Assignment:
Look through the data below, and copy each line that carries the word "Multiplataforma".

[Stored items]
= = = = =
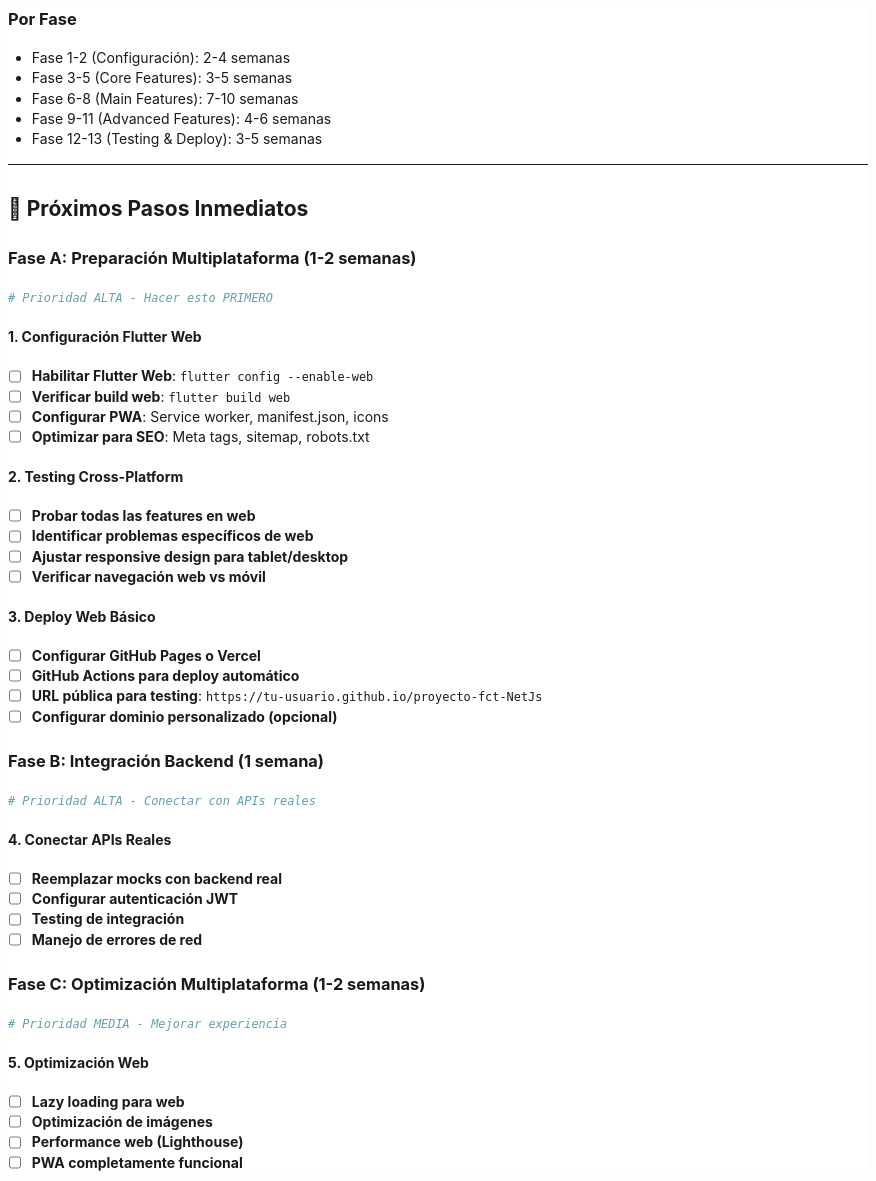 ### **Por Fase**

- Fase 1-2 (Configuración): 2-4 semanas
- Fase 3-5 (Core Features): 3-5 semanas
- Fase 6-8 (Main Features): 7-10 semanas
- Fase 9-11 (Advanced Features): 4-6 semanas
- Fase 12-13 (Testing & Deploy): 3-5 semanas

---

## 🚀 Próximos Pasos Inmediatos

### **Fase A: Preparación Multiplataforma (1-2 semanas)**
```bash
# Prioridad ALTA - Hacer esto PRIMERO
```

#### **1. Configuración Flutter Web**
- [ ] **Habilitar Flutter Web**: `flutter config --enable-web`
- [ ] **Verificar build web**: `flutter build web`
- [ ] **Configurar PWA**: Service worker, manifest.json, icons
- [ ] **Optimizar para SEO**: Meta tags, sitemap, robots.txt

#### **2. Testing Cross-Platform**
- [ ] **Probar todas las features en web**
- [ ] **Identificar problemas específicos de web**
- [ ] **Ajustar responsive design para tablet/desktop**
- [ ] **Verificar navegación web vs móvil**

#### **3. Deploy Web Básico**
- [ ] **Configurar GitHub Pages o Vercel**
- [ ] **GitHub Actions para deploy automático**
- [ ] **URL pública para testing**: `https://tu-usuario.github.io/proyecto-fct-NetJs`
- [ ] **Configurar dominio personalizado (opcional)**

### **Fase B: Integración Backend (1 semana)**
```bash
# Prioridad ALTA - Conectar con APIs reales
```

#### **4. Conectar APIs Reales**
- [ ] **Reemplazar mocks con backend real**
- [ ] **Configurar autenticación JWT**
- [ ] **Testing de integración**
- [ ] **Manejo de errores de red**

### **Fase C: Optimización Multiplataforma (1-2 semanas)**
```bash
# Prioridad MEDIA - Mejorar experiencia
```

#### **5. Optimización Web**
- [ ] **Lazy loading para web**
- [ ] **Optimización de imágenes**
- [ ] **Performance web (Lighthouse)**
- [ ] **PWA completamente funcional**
= = = = =
Solution to this exercise:
### **Fase A: Preparación Multiplataforma (1-2 semanas)**
### **Fase C: Optimización Multiplataforma (1-2 semanas)**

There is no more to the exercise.